DIRECTIONS FOR THIS TASK:
Pictures are to be left out. Copy exactly, and only, the lines from the start of the entries below to the line with "The SQLite database (users.db)", both included.

DATA TO EXAMINE:
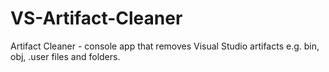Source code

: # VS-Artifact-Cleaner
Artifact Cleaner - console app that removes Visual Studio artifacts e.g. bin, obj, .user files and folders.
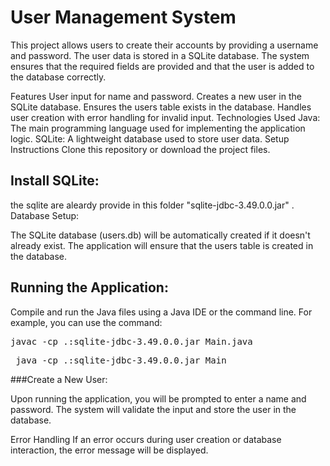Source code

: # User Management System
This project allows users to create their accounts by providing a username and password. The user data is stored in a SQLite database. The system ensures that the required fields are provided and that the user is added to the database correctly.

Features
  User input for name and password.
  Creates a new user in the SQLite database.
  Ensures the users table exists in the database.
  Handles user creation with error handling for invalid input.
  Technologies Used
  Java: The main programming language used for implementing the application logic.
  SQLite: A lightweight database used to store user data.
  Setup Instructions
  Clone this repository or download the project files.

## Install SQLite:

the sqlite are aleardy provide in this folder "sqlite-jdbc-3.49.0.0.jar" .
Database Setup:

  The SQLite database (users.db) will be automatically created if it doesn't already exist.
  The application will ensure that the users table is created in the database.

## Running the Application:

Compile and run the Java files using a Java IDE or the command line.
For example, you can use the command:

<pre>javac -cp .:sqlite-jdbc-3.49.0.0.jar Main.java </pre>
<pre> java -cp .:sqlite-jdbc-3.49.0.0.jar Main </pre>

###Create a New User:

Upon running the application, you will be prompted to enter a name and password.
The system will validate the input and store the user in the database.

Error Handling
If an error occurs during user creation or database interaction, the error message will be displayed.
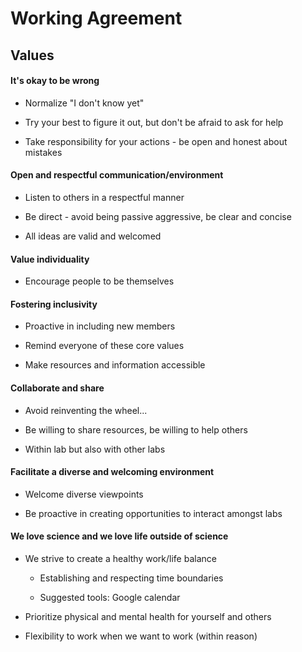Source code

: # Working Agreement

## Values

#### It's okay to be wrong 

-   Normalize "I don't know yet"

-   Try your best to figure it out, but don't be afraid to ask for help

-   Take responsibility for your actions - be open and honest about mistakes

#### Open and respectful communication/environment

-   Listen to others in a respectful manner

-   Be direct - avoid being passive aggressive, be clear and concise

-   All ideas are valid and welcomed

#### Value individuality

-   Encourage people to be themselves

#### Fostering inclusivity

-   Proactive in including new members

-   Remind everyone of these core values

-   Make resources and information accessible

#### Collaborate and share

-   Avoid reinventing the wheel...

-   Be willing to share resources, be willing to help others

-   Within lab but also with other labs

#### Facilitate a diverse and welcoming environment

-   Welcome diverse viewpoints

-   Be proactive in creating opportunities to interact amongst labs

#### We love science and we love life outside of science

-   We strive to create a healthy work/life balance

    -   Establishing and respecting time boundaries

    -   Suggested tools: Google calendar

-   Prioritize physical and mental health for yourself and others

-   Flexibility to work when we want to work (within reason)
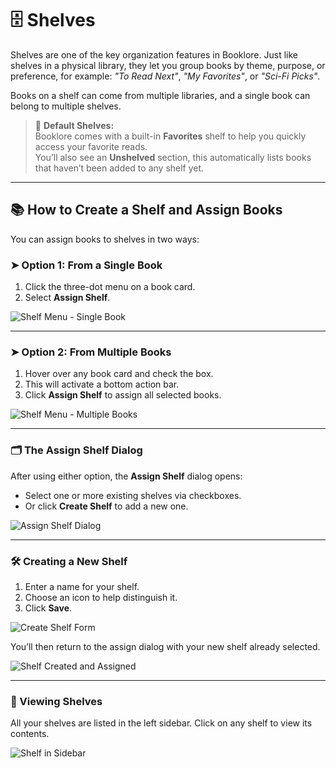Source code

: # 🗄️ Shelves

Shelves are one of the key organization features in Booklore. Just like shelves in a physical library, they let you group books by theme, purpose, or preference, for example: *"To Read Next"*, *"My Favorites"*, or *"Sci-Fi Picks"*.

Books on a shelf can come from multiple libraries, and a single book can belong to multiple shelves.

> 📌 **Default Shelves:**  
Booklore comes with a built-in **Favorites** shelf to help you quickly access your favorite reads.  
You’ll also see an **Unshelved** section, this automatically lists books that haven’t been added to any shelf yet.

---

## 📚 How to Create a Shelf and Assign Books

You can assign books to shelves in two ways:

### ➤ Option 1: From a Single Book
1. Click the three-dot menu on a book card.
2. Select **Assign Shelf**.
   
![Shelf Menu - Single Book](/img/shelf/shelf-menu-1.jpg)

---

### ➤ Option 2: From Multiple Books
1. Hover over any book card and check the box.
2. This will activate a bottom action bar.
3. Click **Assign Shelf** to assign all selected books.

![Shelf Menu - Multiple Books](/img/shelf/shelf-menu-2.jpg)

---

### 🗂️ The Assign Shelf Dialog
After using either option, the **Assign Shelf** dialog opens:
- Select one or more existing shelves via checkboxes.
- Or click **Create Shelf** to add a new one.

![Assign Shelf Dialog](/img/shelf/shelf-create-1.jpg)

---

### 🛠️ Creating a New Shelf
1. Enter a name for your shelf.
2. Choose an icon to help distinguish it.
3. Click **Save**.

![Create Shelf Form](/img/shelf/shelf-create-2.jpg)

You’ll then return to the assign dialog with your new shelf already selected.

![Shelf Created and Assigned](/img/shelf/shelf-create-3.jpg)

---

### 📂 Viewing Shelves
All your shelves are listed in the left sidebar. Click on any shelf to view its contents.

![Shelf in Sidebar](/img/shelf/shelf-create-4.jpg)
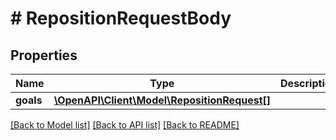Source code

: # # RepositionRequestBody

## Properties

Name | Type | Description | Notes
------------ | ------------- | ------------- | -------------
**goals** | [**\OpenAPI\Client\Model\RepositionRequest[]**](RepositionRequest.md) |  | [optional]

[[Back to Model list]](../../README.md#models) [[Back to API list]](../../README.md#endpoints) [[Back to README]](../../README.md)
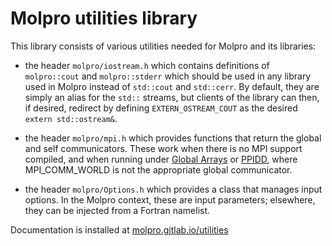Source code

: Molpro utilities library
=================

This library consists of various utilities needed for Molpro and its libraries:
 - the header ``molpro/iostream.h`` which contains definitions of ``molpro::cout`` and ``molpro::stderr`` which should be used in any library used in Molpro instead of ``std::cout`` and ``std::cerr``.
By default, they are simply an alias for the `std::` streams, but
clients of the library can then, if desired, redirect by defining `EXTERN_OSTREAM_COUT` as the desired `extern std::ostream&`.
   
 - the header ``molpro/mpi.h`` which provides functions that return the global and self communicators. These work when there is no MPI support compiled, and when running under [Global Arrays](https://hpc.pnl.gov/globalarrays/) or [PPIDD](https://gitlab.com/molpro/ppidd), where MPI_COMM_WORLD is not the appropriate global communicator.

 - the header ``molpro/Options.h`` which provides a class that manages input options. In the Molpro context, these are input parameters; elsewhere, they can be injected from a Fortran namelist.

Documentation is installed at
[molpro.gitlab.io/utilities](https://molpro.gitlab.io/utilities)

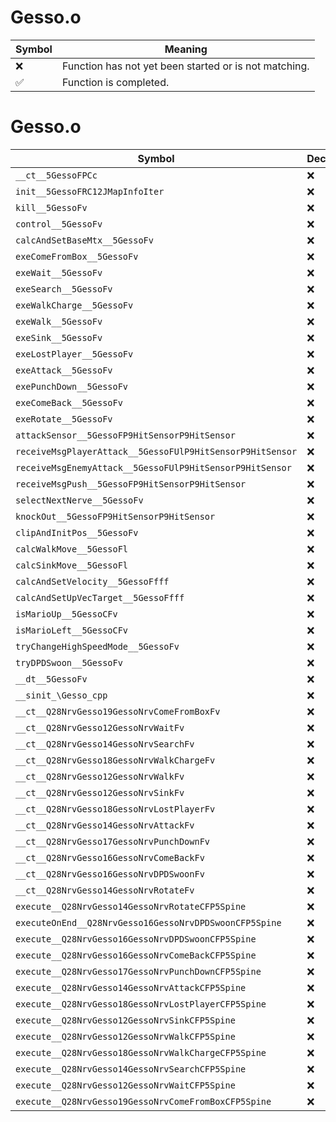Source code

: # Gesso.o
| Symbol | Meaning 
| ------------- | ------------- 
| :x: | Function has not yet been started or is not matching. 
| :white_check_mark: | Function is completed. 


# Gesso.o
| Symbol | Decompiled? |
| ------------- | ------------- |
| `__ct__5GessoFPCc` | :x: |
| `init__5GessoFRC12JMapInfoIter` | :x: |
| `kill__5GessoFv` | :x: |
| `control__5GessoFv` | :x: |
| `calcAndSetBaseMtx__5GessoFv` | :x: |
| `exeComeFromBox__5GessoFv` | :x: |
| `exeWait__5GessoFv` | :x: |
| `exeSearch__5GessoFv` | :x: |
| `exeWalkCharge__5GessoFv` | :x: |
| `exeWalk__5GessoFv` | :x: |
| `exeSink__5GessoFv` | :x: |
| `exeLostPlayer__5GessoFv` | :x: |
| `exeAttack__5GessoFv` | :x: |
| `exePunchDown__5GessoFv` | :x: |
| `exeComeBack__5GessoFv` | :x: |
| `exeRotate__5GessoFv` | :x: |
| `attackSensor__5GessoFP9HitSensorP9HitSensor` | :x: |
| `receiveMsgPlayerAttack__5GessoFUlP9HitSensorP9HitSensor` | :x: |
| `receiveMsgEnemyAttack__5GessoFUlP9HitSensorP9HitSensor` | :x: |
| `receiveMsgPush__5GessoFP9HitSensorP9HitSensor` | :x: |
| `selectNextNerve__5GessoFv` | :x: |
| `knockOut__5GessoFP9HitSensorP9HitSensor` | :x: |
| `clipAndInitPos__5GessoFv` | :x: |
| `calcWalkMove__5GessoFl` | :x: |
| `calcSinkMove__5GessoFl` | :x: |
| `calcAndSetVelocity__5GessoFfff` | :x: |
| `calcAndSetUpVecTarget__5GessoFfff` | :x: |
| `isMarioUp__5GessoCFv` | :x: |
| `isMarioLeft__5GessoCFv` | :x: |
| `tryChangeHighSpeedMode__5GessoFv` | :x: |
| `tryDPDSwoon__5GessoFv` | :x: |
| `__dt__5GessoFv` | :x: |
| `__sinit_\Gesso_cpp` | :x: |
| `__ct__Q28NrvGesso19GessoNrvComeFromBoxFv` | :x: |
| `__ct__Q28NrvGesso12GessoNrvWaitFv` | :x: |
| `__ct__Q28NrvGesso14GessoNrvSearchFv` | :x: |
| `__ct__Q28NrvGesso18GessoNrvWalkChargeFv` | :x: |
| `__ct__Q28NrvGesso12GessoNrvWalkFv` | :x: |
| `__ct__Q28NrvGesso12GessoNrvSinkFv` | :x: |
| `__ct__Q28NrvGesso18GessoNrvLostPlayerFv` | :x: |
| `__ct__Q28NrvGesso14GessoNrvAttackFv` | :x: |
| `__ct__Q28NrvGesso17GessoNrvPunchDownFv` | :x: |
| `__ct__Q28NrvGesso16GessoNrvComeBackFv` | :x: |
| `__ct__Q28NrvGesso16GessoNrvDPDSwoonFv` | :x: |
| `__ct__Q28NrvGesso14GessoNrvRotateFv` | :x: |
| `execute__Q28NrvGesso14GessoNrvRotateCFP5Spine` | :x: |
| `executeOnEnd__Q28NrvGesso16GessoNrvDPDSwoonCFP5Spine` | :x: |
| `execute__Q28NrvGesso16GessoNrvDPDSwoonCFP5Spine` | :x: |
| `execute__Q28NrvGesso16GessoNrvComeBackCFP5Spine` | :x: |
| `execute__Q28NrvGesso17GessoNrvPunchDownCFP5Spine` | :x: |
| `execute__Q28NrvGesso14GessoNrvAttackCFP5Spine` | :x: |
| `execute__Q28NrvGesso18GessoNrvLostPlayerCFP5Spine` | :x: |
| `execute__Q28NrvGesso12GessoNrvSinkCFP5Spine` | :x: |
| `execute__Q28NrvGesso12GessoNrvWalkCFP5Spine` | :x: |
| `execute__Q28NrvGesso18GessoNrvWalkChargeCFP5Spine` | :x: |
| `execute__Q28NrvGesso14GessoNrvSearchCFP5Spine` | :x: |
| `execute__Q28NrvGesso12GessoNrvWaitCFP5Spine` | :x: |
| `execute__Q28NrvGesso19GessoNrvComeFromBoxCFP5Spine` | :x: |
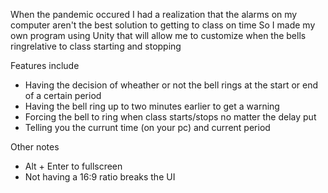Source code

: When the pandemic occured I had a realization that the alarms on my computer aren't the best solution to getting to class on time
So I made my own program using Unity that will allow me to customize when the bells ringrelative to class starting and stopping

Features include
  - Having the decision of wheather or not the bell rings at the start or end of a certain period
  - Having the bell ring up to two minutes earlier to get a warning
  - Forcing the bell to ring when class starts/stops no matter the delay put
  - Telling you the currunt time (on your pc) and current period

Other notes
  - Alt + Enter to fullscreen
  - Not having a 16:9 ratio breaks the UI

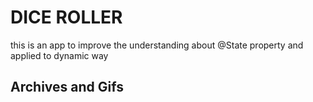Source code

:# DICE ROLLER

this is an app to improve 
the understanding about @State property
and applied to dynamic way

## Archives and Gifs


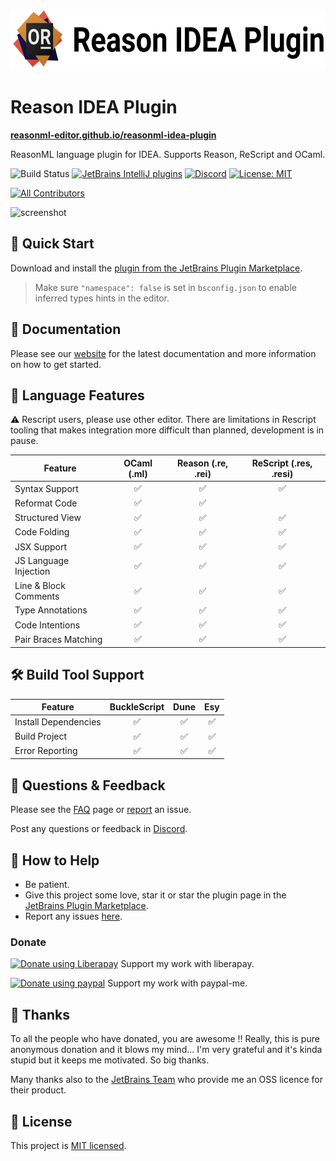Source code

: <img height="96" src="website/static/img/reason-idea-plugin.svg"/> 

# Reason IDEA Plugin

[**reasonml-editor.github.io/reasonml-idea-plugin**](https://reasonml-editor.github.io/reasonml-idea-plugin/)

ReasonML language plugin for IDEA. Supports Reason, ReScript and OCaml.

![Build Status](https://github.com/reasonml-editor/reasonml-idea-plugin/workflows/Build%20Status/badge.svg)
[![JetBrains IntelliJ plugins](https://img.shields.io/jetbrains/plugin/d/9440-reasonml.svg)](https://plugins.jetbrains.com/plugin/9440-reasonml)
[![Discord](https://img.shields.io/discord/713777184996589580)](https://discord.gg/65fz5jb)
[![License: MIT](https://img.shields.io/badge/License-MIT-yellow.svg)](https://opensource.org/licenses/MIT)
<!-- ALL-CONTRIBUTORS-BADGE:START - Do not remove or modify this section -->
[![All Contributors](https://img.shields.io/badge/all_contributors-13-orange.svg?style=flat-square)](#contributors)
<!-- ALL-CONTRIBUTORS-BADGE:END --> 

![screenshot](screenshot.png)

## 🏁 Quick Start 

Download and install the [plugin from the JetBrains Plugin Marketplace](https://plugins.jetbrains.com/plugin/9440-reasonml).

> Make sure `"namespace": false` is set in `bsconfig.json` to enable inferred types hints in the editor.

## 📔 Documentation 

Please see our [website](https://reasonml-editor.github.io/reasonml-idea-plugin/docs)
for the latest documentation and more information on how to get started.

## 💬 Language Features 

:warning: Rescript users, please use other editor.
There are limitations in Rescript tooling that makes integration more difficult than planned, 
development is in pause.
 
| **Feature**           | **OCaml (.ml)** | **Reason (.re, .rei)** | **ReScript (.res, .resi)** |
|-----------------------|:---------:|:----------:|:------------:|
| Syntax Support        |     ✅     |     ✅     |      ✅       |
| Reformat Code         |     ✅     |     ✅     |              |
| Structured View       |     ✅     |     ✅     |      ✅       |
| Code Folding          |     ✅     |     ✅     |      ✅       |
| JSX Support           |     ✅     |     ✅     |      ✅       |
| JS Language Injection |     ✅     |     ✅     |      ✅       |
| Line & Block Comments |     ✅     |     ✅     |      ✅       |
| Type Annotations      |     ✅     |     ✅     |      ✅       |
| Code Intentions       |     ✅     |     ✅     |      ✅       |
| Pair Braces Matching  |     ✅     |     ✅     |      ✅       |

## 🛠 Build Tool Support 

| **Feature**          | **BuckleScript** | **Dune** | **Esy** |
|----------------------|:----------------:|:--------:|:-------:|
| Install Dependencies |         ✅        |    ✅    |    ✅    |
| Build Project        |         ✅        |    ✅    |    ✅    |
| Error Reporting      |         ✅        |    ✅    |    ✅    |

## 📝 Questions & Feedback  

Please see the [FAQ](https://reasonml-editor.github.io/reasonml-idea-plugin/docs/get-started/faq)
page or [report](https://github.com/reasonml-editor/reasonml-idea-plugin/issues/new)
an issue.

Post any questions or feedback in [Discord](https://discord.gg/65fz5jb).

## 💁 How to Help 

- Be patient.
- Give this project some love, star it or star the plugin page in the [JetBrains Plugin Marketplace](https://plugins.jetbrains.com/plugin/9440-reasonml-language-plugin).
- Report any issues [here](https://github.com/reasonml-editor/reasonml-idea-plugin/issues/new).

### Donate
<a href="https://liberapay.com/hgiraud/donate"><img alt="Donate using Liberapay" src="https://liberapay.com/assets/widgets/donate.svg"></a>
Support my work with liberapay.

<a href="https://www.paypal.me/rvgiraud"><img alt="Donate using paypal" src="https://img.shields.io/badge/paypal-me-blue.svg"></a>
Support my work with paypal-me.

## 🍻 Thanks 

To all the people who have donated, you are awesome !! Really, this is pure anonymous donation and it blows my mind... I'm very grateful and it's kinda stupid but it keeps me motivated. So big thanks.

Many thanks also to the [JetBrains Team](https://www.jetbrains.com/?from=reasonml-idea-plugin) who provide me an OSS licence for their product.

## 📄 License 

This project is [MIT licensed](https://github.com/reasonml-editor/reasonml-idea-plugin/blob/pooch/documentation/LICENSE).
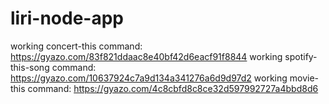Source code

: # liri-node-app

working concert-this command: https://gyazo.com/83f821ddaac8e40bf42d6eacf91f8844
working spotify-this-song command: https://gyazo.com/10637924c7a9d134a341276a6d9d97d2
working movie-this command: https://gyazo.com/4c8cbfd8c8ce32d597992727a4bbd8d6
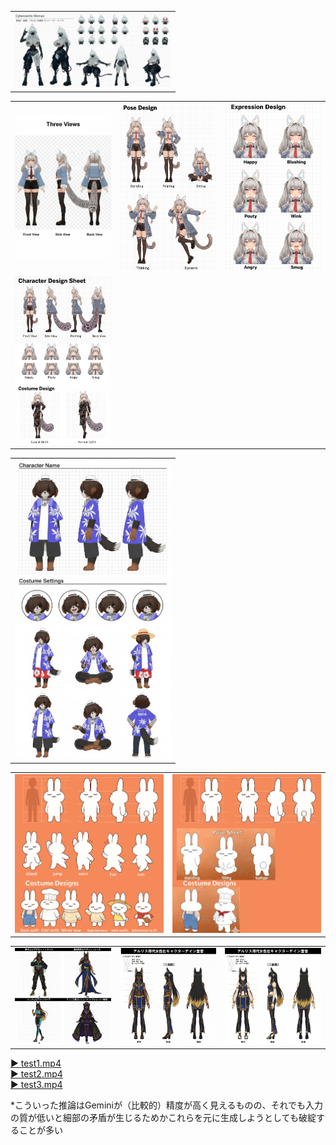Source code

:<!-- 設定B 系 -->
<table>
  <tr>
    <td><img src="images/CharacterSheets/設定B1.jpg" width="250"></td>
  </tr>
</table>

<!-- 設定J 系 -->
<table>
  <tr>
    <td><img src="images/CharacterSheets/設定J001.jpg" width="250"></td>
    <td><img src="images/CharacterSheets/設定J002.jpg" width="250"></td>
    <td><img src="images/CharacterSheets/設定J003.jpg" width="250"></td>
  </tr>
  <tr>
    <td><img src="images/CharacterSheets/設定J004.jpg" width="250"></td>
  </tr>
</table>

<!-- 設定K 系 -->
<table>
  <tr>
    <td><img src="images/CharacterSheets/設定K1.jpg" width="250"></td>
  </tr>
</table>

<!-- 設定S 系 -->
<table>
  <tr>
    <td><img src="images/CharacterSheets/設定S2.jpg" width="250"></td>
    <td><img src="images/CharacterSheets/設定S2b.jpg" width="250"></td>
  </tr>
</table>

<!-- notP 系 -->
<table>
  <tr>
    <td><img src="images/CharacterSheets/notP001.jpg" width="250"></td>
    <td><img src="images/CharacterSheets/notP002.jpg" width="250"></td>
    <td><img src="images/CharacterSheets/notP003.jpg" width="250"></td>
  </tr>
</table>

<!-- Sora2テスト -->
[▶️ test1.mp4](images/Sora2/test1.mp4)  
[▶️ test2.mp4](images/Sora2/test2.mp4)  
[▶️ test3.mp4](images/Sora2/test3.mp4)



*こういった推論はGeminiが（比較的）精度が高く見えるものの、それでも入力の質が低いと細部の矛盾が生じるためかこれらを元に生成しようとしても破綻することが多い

WRITTEN REPLY:
Source code

: # VS-Artifact-Cleaner
Artifact Cleaner - console app that removes Visual Studio artifacts e.g. bin, obj, .user files and folders.
Source code

: # User Management System
This project allows users to create their accounts by providing a username and password. The user data is stored in a SQLite database. The system ensures that the required fields are provided and that the user is added to the database correctly.

Features
  User input for name and password.
  Creates a new user in the SQLite database.
  Ensures the users table exists in the database.
  Handles user creation with error handling for invalid input.
  Technologies Used
  Java: The main programming language used for implementing the application logic.
  SQLite: A lightweight database used to store user data.
  Setup Instructions
  Clone this repository or download the project files.

## Install SQLite:

the sqlite are aleardy provide in this folder "sqlite-jdbc-3.49.0.0.jar" .
Database Setup:

  The SQLite database (users.db) will be automatically created if it doesn't already exist.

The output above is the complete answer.